## Data to examine:
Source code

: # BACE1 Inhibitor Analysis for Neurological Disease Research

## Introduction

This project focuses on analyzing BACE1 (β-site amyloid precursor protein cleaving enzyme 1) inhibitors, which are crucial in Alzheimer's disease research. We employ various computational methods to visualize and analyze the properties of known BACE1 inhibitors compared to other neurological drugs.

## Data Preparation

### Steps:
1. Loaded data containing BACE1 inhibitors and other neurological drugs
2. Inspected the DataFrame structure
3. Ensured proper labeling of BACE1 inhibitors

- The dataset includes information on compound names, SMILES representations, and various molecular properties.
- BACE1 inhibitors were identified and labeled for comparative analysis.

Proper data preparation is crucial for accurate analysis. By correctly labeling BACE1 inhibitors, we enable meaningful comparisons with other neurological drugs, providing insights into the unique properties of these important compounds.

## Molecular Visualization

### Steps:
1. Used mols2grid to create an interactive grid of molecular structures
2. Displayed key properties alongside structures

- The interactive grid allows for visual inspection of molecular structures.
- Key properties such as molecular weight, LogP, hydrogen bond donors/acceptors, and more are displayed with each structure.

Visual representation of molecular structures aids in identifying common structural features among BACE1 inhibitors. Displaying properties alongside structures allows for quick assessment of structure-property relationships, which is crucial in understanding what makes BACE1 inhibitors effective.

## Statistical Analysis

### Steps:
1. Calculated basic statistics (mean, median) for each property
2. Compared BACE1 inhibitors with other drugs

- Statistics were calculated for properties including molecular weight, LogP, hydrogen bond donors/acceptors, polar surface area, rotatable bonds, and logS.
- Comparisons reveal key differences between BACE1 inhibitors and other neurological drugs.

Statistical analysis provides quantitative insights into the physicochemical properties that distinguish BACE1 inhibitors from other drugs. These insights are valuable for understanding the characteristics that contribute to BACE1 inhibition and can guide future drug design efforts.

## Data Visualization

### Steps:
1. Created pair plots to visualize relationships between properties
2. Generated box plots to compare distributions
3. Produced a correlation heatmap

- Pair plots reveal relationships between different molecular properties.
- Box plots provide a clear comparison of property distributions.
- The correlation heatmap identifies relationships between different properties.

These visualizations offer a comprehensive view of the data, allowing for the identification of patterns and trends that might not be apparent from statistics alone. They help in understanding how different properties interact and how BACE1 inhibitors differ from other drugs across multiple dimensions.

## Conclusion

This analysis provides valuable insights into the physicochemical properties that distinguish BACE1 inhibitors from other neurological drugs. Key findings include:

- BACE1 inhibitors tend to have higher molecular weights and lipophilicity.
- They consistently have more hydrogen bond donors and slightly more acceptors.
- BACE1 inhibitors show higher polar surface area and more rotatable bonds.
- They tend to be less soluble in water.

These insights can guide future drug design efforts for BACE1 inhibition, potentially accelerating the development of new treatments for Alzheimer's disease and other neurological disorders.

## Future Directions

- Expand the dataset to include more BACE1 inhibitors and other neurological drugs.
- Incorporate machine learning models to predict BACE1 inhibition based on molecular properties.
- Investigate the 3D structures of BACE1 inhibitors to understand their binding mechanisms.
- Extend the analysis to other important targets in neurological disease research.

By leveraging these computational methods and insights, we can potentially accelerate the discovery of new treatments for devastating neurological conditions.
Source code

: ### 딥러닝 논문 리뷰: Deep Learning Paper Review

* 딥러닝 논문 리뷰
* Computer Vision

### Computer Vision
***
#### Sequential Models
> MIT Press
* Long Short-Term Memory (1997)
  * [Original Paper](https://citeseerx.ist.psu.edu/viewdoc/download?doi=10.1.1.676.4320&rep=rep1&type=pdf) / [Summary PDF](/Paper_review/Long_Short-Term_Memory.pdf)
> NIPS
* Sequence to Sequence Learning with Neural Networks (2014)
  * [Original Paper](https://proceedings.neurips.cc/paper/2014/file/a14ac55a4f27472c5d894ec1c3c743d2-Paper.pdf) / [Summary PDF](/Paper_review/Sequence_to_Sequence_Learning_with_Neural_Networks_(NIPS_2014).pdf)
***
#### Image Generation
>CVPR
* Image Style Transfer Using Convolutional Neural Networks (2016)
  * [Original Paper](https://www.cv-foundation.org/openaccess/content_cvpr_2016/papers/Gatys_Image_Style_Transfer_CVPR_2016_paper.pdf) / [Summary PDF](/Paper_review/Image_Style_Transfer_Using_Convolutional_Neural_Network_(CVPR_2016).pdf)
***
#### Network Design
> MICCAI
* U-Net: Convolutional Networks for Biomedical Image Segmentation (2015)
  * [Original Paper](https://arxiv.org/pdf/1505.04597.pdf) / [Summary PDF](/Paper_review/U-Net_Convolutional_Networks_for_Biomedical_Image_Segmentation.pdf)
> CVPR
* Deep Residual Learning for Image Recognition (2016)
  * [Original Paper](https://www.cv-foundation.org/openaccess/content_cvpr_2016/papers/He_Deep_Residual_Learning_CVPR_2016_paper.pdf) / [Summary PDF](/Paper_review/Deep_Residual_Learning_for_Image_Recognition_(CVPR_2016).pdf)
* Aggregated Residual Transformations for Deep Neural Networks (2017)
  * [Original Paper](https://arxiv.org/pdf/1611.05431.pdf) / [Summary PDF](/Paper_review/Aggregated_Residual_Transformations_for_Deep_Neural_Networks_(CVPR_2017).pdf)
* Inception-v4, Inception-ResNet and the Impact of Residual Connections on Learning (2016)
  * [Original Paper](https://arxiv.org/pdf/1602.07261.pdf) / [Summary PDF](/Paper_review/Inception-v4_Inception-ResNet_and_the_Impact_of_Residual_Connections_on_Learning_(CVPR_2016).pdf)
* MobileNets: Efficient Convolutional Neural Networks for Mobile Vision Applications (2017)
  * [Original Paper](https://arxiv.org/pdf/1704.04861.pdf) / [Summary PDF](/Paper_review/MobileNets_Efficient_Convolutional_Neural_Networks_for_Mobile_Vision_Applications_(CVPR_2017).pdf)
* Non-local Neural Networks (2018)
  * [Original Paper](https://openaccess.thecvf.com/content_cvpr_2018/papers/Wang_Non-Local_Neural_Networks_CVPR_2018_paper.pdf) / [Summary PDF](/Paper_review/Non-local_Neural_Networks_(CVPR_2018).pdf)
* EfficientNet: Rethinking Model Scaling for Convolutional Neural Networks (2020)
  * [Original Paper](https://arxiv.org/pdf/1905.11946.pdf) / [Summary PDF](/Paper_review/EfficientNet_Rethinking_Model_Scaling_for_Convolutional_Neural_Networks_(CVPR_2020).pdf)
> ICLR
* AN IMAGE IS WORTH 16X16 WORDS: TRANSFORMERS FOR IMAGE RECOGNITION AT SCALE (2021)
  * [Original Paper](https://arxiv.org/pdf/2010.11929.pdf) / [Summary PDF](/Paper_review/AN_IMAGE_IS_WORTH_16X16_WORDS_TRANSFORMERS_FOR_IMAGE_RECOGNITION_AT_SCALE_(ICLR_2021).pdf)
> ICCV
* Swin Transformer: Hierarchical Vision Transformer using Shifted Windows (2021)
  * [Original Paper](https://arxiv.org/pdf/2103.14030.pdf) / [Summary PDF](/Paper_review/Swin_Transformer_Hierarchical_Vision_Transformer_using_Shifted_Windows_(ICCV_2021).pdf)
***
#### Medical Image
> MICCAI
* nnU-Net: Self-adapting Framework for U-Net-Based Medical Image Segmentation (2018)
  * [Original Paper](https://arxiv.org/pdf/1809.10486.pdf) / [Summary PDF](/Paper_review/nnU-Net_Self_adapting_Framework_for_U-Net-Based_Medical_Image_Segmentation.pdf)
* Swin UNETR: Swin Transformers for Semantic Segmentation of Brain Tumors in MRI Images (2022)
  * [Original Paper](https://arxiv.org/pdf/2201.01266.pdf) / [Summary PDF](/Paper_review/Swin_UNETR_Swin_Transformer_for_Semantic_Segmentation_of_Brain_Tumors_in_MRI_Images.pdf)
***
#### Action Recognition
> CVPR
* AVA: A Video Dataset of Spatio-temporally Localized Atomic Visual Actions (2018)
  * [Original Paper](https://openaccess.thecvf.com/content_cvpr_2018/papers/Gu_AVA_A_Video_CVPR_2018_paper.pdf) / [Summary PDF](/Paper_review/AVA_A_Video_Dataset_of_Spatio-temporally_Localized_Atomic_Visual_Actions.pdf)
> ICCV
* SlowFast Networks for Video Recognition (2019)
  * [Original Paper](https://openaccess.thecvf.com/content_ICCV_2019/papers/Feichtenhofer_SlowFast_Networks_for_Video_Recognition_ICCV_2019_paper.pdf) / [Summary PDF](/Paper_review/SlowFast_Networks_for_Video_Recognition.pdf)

## Exercise instructions:
Find the word "potentially" in the entries above, then copy each line that holds it.

## Answer to the problem:
These insights can guide future drug design efforts for BACE1 inhibition, potentially accelerating the development of new treatments for Alzheimer's disease and other neurological disorders.
By leveraging these computational methods and insights, we can potentially accelerate the discovery of new treatments for devastating neurological conditions.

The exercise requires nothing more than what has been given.